Skippy
- Product type: Peanut butter
- Owner: Hormel Foods
- Country: United States
- Introduced: 1932; 94 years ago
- Markets: Worldwide
- Previous owners: Joseph L. Rosefield CPC International Bestfoods Corporation Unilever
- Website: www.peanutbutter.com

= Skippy (peanut butter) =

American peanut butter brand

Skippy is an American brand of peanut butter manufactured in the United States and China. First sold in 1932, Skippy is currently manufactured by Hormel Foods, which bought the brand from Unilever in 2013. It is the best-selling brand of peanut butter in China and second only to the J.M. Smucker Company's Jif brand worldwide.

== Brand name ==
The name "Skippy" was trademarked in 1925 by Percy Crosby, creator of the popular "Skippy" comic strip (1923–1945), which had been adapted into the 1929 novel Skippy, the daytime children's radio serial Skippy (1932–1935), and the Oscar-winning 1931 film Skippy.

In 1932, the Alameda, California, food packer Joseph L. Rosefield began to sell Skippy. Crosby successfully had the trademark invalidated in 1934. Rosefield persisted using the name and after Crosby was committed to an asylum and after the passage in 1946 of the Lanham Act, Rosefield was granted rights to the trademark. Crosby's family repeatedly attempted to fight the company's use of Skippy.

== Product ==
In 1955, Rosefield sold the brand to Best Foods. Its successor companies, most recently Unilever and Hormel, claim rights to the trademark over the objection of Crosby's heirs, and much litigation has occurred on this point over the decades, some of which has continued into the 2000s.

Skippy is sold in many different sizes, including a 4 lb jar, known as the "Family Jar". In late 2000, Skippy reduced their standard jar size from 18 oz to 16.3 oz by adding a "dimple" in the bottom of the jar while retaining the jar's height and diameter.

Hormel discontinued the sale of Skippy peanut butter in Canada in 2017 due to declining profitability. The product is still sold in 60 countries, including China and the U.K. The Canadian recipe was slightly different, using 1-3 grams less sugar per jar than the U.S. version.

==Production==
Skippy has factories in Little Rock, Arkansas, and Shandong Province, China. About 750000 lb of peanuts are brought daily to the Skippy Peanut Butter plant in Little Rock, Arkansas, resulting in over 3500000 lb of peanut butter produced each week.

There are 14 different varieties of Skippy Peanut Butter Spread.

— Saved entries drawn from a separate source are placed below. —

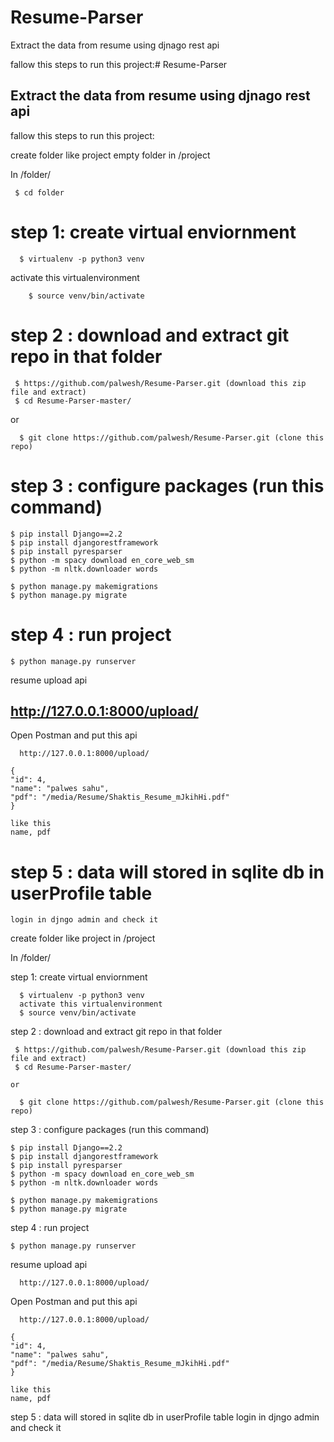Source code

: # Resume-Parser
Extract the data from resume using djnago rest api

fallow this steps to run this project:# Resume-Parser

## Extract the data from resume using djnago rest api

fallow this steps to run this project:

  create folder like project empty folder
  in /project

In /folder/

	 $ cd folder

# step 1: create virtual enviornment

      $ virtualenv -p python3 venv
	  
  activate this virtualenvironment
  	
		$ source venv/bin/activate

# step 2 : download and extract git repo in that folder

     $ https://github.com/palwesh/Resume-Parser.git (download this zip file and extract)
     $ cd Resume-Parser-master/

   or

      $ git clone https://github.com/palwesh/Resume-Parser.git (clone this repo)

# step 3 : configure packages (run this command)

    $ pip install Django==2.2
    $ pip install djangorestframework
    $ pip install pyresparser
    $ python -m spacy download en_core_web_sm
    $ python -m nltk.downloader words

    $ python manage.py makemigrations
    $ python manage.py migrate

# step 4 : run project

    $ python manage.py runserver

   resume upload api

   ##   http://127.0.0.1:8000/upload/

   Open Postman and put this api

      http://127.0.0.1:8000/upload/

    {
    "id": 4,
    "name": "palwes sahu",
    "pdf": "/media/Resume/Shaktis_Resume_mJkihHi.pdf"
    }

    like this
    name, pdf

# step 5 : data will stored in sqlite db in userProfile table
    login in djngo admin and check it


  create folder like project
  in /project

In /folder/

step 1: create virtual enviornment

      $ virtualenv -p python3 venv
      activate this virtualenvironment
      $ source venv/bin/activate

step 2 : download and extract git repo in that folder

     $ https://github.com/palwesh/Resume-Parser.git (download this zip file and extract)
     $ cd Resume-Parser-master/

    or

      $ git clone https://github.com/palwesh/Resume-Parser.git (clone this repo)

step 3 : configure packages (run this command)

    $ pip install Django==2.2
    $ pip install djangorestframework
    $ pip install pyresparser
    $ python -m spacy download en_core_web_sm
    $ python -m nltk.downloader words

    $ python manage.py makemigrations
    $ python manage.py migrate

step 4 : run project

    $ python manage.py runserver

   resume upload api

      http://127.0.0.1:8000/upload/

   Open Postman and put this api

      http://127.0.0.1:8000/upload/

    {
    "id": 4,
    "name": "palwes sahu",
    "pdf": "/media/Resume/Shaktis_Resume_mJkihHi.pdf"
    }

    like this
    name, pdf

 step 5 : data will stored in sqlite db in userProfile table
    login in djngo admin and check it
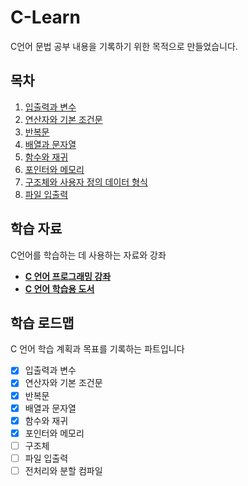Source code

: # C-Learn

C언어 문법 공부 내용을 기록하기 위한 목적으로 만들었습니다.

## 목차

1. [입출력과 변수](#입출력과-변수)
2. [연산자와 기본 조건문](#연산자와-기본-조건문)
3. [반복문](#반복문)	
4. [배열과 문자열](#배열과-문자열)
5. [함수와 재귀](#함수와-재귀)
6. [포인터와 메모리](#포인터와-메모리)
7. [구조체와 사용자 정의 데이터 형식](#구조체와-사용자-정의-데이터-형식)
8. [파일 입출력](#파일-입출력)

## 학습 자료

C언어를 학습하는 데 사용하는 자료와 강좌

- [**C 언어 프로그래밍  강좌**](https://modoocode.com/231)
- [**C 언어 학습용 도서**](https://hongong.hanbit.co.kr/c%EC%96%B8%EC%96%B4/)

## 학습 로드맵

C 언어 학습 계획과 목표를 기록하는 파트입니다

- [x] 입출력과 변수
- [x] 연산자와 기본 조건문
- [x] 반복문
- [x] 배열과 문자열
- [x] 함수와 재귀
- [x] 포인터와 메모리
- [ ] 구조체
- [ ] 파일 입출력
- [ ] 전처리와 분할 컴파일
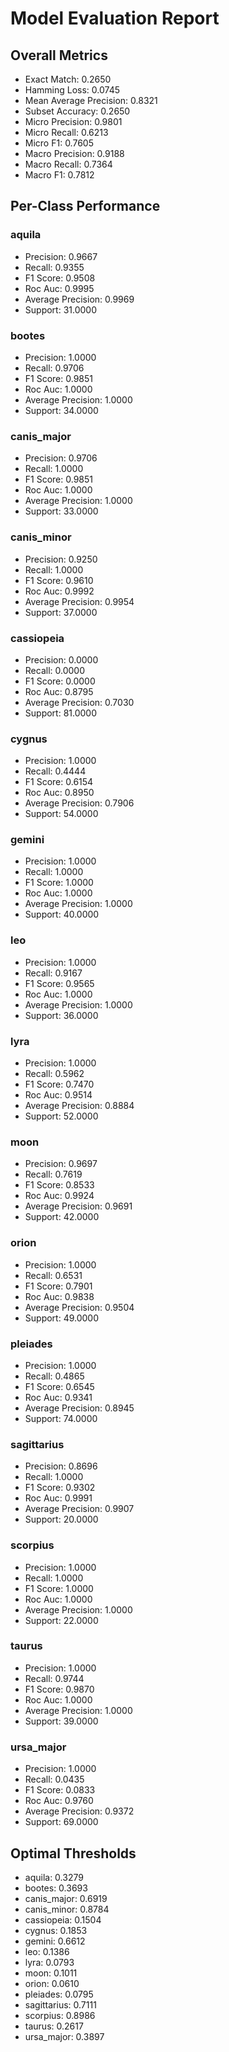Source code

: # Model Evaluation Report

## Overall Metrics

- Exact Match: 0.2650
- Hamming Loss: 0.0745
- Mean Average Precision: 0.8321
- Subset Accuracy: 0.2650
- Micro Precision: 0.9801
- Micro Recall: 0.6213
- Micro F1: 0.7605
- Macro Precision: 0.9188
- Macro Recall: 0.7364
- Macro F1: 0.7812

## Per-Class Performance


###  aquila
- Precision: 0.9667
- Recall: 0.9355
- F1 Score: 0.9508
- Roc Auc: 0.9995
- Average Precision: 0.9969
- Support: 31.0000

###  bootes
- Precision: 1.0000
- Recall: 0.9706
- F1 Score: 0.9851
- Roc Auc: 1.0000
- Average Precision: 1.0000
- Support: 34.0000

###  canis_major
- Precision: 0.9706
- Recall: 1.0000
- F1 Score: 0.9851
- Roc Auc: 1.0000
- Average Precision: 1.0000
- Support: 33.0000

###  canis_minor
- Precision: 0.9250
- Recall: 1.0000
- F1 Score: 0.9610
- Roc Auc: 0.9992
- Average Precision: 0.9954
- Support: 37.0000

###  cassiopeia
- Precision: 0.0000
- Recall: 0.0000
- F1 Score: 0.0000
- Roc Auc: 0.8795
- Average Precision: 0.7030
- Support: 81.0000

###  cygnus
- Precision: 1.0000
- Recall: 0.4444
- F1 Score: 0.6154
- Roc Auc: 0.8950
- Average Precision: 0.7906
- Support: 54.0000

###  gemini
- Precision: 1.0000
- Recall: 1.0000
- F1 Score: 1.0000
- Roc Auc: 1.0000
- Average Precision: 1.0000
- Support: 40.0000

###  leo
- Precision: 1.0000
- Recall: 0.9167
- F1 Score: 0.9565
- Roc Auc: 1.0000
- Average Precision: 1.0000
- Support: 36.0000

###  lyra
- Precision: 1.0000
- Recall: 0.5962
- F1 Score: 0.7470
- Roc Auc: 0.9514
- Average Precision: 0.8884
- Support: 52.0000

###  moon
- Precision: 0.9697
- Recall: 0.7619
- F1 Score: 0.8533
- Roc Auc: 0.9924
- Average Precision: 0.9691
- Support: 42.0000

###  orion
- Precision: 1.0000
- Recall: 0.6531
- F1 Score: 0.7901
- Roc Auc: 0.9838
- Average Precision: 0.9504
- Support: 49.0000

###  pleiades
- Precision: 1.0000
- Recall: 0.4865
- F1 Score: 0.6545
- Roc Auc: 0.9341
- Average Precision: 0.8945
- Support: 74.0000

###  sagittarius
- Precision: 0.8696
- Recall: 1.0000
- F1 Score: 0.9302
- Roc Auc: 0.9991
- Average Precision: 0.9907
- Support: 20.0000

###  scorpius
- Precision: 1.0000
- Recall: 1.0000
- F1 Score: 1.0000
- Roc Auc: 1.0000
- Average Precision: 1.0000
- Support: 22.0000

###  taurus
- Precision: 1.0000
- Recall: 0.9744
- F1 Score: 0.9870
- Roc Auc: 1.0000
- Average Precision: 1.0000
- Support: 39.0000

###  ursa_major
- Precision: 1.0000
- Recall: 0.0435
- F1 Score: 0.0833
- Roc Auc: 0.9760
- Average Precision: 0.9372
- Support: 69.0000

## Optimal Thresholds

-  aquila: 0.3279
-  bootes: 0.3693
-  canis_major: 0.6919
-  canis_minor: 0.8784
-  cassiopeia: 0.1504
-  cygnus: 0.1853
-  gemini: 0.6612
-  leo: 0.1386
-  lyra: 0.0793
-  moon: 0.1011
-  orion: 0.0610
-  pleiades: 0.0795
-  sagittarius: 0.7111
-  scorpius: 0.8986
-  taurus: 0.2617
-  ursa_major: 0.3897
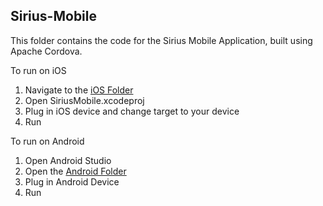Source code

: ## Sirius-Mobile
This folder contains the code for the Sirius Mobile Application, built using Apache Cordova. 

To run on iOS

1. Navigate to the [iOS Folder](sirius-mobile/sirius-mobile-application/source/platforms/ios)
2. Open SiriusMobile.xcodeproj
3. Plug in iOS device and change target to your device
4. Run

To run on Android

1. Open Android Studio
2. Open the [Android Folder](sirius-mobile/sirius-mobile-application/source/platforms/android)
3. Plug in Android Device
4. Run
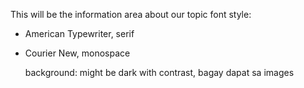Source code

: This will be the information area about our topic
font style:
- American Typewriter, serif
- Courier New, monospace

  background:
  might be dark with contrast, bagay dapat sa images
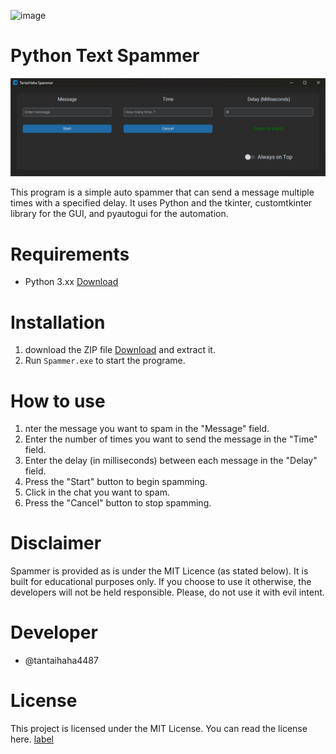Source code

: ![image](https://github.com/tantaihaha4487/Python-Text-Spammer/blob/34f5463b4d810a58add873d4a8b0932aede73f9f/pics/Screenshot%202023-04-11%20174318.png)

# Python Text Spammer

![image](https://github.com/tantaihaha4487/Spam_Text/blob/1e0e1575a20237aea0df5941302a3b5ee763f2c8/pics/example.png)

This program is a simple auto spammer that can send a message multiple times with a specified delay. It uses Python and the tkinter, customtkinter library for the GUI, and pyautogui for the automation.

# Requirements
* Python 3.xx [Download](https://www.python.org/downloads/)

# Installation
1. download the ZIP file [Download](https://github.com/tantaihaha4487/Python-Text-Spammer/releases/download/v3.0/main.zip) and extract it.
2. Run `Spammer.exe` to start the programe.

# How to use
1. nter the message you want to spam in the "Message" field.
2. Enter the number of times you want to send the message in the "Time" field.
3. Enter the delay (in milliseconds) between each message in the "Delay" field.
4. Press the "Start" button to begin spamming.
5. Click in the chat you want to spam.
6. Press the "Cancel" button to stop spamming.

# Disclaimer
Spammer is provided as is under the MIT Licence (as stated below). It is built for educational purposes only. If you choose to use it otherwise, the developers will not be held responsible. Please, do not use it with evil intent.

# Developer
* @tantaihaha4487

# License
This project is licensed under the MIT License. You can read the license here. [label](LICENSE)
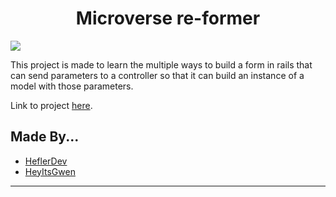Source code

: <h1 style="text-align:center;">Microverse re-former</h1>

<img src='https://miro.medium.com/max/1838/1*k3U6OO-ag6LspRQBmN7ZZg.png'>

This project is made to learn the multiple ways to build a form in rails that can send parameters to a controller so that it can build an instance of a model with those parameters.

Link to project [here](https://www.theodinproject.com/courses/ruby-on-rails/lessons/forms).

## Made By...

* [HeflerDev](https://github.com/HeflerDev)
* [HeyItsGwen](https://github.com/HeyItsGwen)

<hr>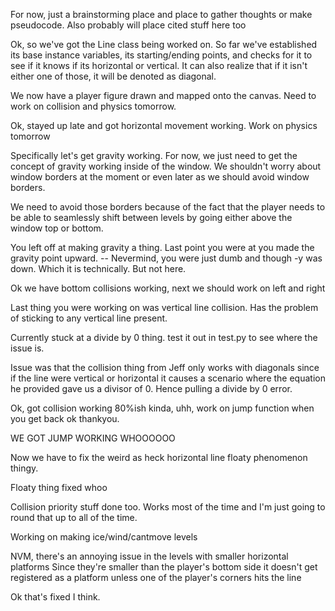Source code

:For now, just a brainstorming place and place to gather thoughts or make 
pseudocode. Also probably will place cited stuff here too

Ok, so we've got the Line class being worked on. So far we've established its
base instance variables, its starting/ending points, and checks for it to see 
if it knows if its horizontal or vertical. It can also realize that if it isn't
either one of those, it will be denoted as diagonal.

We now have a player figure drawn and mapped onto the canvas. Need to work on 
collision and physics tomorrow. 

Ok, stayed up late and got horizontal movement working. Work on physics tomorrow

Specifically let's get gravity working. For now, we just need to get the 
concept of gravity working inside of the window. We shouldn't worry about window
borders at the moment or even later as we should avoid window borders.

We need to avoid those borders because of the fact that the player needs to be 
able to seamlessly shift between levels by going either above the window top or 
bottom.

You left off at making gravity a thing. Last point you were at you made the 
gravity point upward. -- Nevermind, you were just dumb and though -y was down. 
Which it is technically. But not here.

Ok we have bottom collisions working, next we should work on left and right

Last thing you were working on was vertical line collision. Has the problem of
sticking to any vertical line present.

Currently stuck at a divide by 0 thing. test it out in test.py to see where
the issue is. 

Issue was that the collision thing from Jeff only works with diagonals since 
if the line were vertical or horizontal it causes a scenario where the equation
he provided gave us a divisor of 0. Hence pulling a divide by 0 error.

Ok, got collision working 80%ish kinda, uhh, work on jump function when you get 
back ok thankyou.

WE GOT JUMP WORKING WHOOOOOO

Now we have to fix the weird as heck horizontal line floaty phenomenon thingy. 

Floaty thing fixed whoo

Collision priority stuff done too. Works most of the time and I'm just going to 
round that up to all of the time.

Working on making ice/wind/cantmove levels

NVM, there's an annoying issue in the levels with smaller horizontal platforms
Since they're smaller than the player's bottom side it doesn't get registered as
a platform unless one of the player's corners hits the line

Ok that's fixed I think.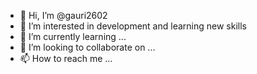 - 👋 Hi, I’m @gauri2602
- 👀 I’m interested in development and learning new skills
- 🌱 I’m currently learning ...
- 💞️ I’m looking to collaborate on ...
- 📫 How to reach me ...

<!---
gauri2602/gauri2602 is a ✨ special ✨ repository because its `README.md` (this file) appears on your GitHub profile.
You can click the Preview link to take a look at your changes.
--->

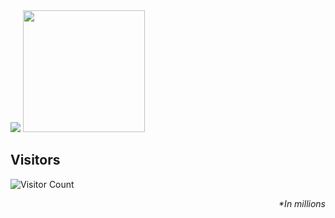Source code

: <div class="half">
  <a href="https://github.com/djamaile"><img src="https://github-readme-stats.vercel.app/api?username=djamaile&title_color=1abc9c&icon_color=1abc9c&text_color=798795&bg_color=2c3e50"></img></a>
  <a href="https://github.com/djamaile"><img src="https://github-readme-stats.vercel.app/api/top-langs/?username=djamaile&hide=Objective-C,shell,swift&title_color=1abc9c&icon_color=1abc9c&text_color=798795&bg_color=2c3e50" height="195"></img></a>
</div>

## Visitors
![Visitor Count](https://profile-counter.glitch.me/djamaile/count.svg)
*<p align="right">&#42;In millions</p>*
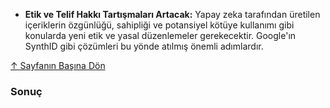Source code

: *   **Etik ve Telif Hakkı Tartışmaları Artacak:** Yapay zeka tarafından üretilen içeriklerin özgünlüğü, sahipliği ve potansiyel kötüye kullanımı gibi konularda yeni etik ve yasal düzenlemeler gerekecektir. Google'ın SynthID gibi çözümleri bu yönde atılmış önemli adımlardır.

[↑ Sayfanın Başına Dön](http://localhost:3000/neural-networks/yapay-sinir-aglari-guvenlik-uygulamalari/)

### Sonuç 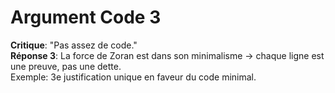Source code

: # Argument Code 3
**Critique**: "Pas assez de code."  
**Réponse 3**: La force de Zoran est dans son minimalisme → chaque ligne est une preuve, pas une dette.  
Exemple: 3e justification unique en faveur du code minimal.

- Skippy Creamy Peanut Butter
- Skippy Super Chunk Peanut Butter
- Skippy Roasted Honey Nut Creamy Peanut Butter
- Skippy Reduced Fat Creamy Peanut Butter
- Skippy Reduced Fat Super Chunk Peanut Butter
- Skippy Peanut Butter Blended with Plant Protein Creamy
- Skippy Peanut Butter Blended with Plant Protein Chunky
- Skippy Creamy Peanut Butter Spread No Sugar Added
- Skippy Chunky Peanut Butter Spread No Sugar Added
- Skippy Natural Creamy Peanut Butter Spread
- Skippy Natural Creamy Peanut Butter Spread with Honey
- Skippy Natural Super Chunk Peanut Butter Spread
- Skippy Natural Super Chunk Peanut Butter Spread with Honey
- Skippy Natural Creamy 1/3 Less Sodium & Sugar Peanut Butter Spread

Skippy is also available in a 6 oz. squeeze pack in Creamy or Natural Peanut Butter Spread and 1.15 oz. individual squeeze 8 packs in Creamy or Natural Peanut Butter Spread.

In 2018, Skippy added Skippy P.B. Fruit Bites to their Skippy P.B. Bites that were already available in Double Peanut Butter, Pretzel and Graham Cracker.

On September 12, 2018, Skippy announced a new line of Skippy P.B. & Jelly Minis in Peanut Butter & Grape Jelly, Natural Peanut Butter & Grape Jelly and Peanut Butter & Strawberry Jelly.

== Nutrition ==
Skippy Peanut Butter is cholesterol-free and gluten-free. It contains sugar and hydrogenated vegetable oil (cottonseed, soybean and grapeseed oil) to prevent separation.

All varieties of Skippy Peanut Butter are also kosher except the Skippy P.B. bites.